**PROBLEM TO WORK ON**. From the entries below, output the line with "## 🛠 Skills" and each following line up to and including the line with "## 📫 Connect with Me", exactly as written.

**SUPPLIED DATA**.
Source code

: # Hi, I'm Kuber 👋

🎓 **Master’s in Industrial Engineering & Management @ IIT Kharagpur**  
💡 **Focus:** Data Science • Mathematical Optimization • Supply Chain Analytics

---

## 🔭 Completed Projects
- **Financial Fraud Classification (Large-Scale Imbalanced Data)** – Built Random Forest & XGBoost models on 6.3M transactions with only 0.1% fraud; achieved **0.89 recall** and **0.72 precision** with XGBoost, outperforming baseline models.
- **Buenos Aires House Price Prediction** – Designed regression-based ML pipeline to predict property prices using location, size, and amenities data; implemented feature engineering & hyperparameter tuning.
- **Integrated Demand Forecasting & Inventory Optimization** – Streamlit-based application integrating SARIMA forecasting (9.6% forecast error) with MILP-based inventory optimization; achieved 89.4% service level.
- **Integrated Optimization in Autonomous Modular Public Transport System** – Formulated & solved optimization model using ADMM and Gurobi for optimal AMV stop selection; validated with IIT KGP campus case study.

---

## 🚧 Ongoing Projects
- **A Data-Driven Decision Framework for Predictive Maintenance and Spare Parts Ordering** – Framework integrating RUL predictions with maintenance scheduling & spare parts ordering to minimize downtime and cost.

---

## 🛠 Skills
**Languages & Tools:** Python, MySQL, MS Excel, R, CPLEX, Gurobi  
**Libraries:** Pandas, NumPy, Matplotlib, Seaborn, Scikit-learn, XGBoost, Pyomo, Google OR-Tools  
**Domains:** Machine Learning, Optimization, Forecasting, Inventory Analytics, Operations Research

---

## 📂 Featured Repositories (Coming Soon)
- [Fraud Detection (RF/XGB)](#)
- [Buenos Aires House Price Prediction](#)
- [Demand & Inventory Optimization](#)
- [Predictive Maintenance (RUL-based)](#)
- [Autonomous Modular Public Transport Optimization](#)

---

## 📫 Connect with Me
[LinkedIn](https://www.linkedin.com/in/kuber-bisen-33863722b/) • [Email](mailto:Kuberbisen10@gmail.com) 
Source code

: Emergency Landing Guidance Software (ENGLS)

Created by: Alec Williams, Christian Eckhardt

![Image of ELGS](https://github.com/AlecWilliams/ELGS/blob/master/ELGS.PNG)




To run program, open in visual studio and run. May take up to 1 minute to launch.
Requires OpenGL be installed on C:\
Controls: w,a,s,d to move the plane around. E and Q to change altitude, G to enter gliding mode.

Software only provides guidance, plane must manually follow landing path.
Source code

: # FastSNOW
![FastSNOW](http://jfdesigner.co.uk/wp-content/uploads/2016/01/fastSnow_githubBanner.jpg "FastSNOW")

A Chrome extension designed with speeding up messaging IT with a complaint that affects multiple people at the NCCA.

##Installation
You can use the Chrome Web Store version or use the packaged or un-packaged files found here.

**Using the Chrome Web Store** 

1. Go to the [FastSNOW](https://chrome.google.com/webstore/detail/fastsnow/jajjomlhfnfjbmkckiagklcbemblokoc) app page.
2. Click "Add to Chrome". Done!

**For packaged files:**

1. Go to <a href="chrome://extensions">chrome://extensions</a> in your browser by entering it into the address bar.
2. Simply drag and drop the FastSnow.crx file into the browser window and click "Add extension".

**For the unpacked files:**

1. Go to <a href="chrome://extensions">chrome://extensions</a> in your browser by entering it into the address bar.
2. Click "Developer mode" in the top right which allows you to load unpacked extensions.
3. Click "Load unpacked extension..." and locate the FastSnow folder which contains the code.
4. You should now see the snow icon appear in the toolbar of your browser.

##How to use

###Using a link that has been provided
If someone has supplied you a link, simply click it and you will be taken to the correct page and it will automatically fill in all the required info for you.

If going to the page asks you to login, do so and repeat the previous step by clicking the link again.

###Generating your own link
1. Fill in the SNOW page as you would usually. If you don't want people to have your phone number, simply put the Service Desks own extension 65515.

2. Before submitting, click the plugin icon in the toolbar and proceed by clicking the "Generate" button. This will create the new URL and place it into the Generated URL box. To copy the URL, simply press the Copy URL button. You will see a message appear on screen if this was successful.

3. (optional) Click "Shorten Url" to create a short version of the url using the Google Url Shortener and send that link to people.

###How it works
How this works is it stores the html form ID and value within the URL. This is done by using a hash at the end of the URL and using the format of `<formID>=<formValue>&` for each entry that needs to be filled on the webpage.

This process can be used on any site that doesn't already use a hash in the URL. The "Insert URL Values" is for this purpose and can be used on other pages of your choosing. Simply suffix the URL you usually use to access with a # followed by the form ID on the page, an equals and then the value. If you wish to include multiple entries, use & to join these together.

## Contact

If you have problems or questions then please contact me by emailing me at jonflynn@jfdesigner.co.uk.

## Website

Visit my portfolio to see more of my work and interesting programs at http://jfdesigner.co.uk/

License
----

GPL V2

**SOLUTION TO THE PROBLEM**.
## 🛠 Skills
**Languages & Tools:** Python, MySQL, MS Excel, R, CPLEX, Gurobi  
**Libraries:** Pandas, NumPy, Matplotlib, Seaborn, Scikit-learn, XGBoost, Pyomo, Google OR-Tools  
**Domains:** Machine Learning, Optimization, Forecasting, Inventory Analytics, Operations Research

---

## 📂 Featured Repositories (Coming Soon)
- [Fraud Detection (RF/XGB)](#)
- [Buenos Aires House Price Prediction](#)
- [Demand & Inventory Optimization](#)
- [Predictive Maintenance (RUL-based)](#)
- [Autonomous Modular Public Transport Optimization](#)

---

## 📫 Connect with Me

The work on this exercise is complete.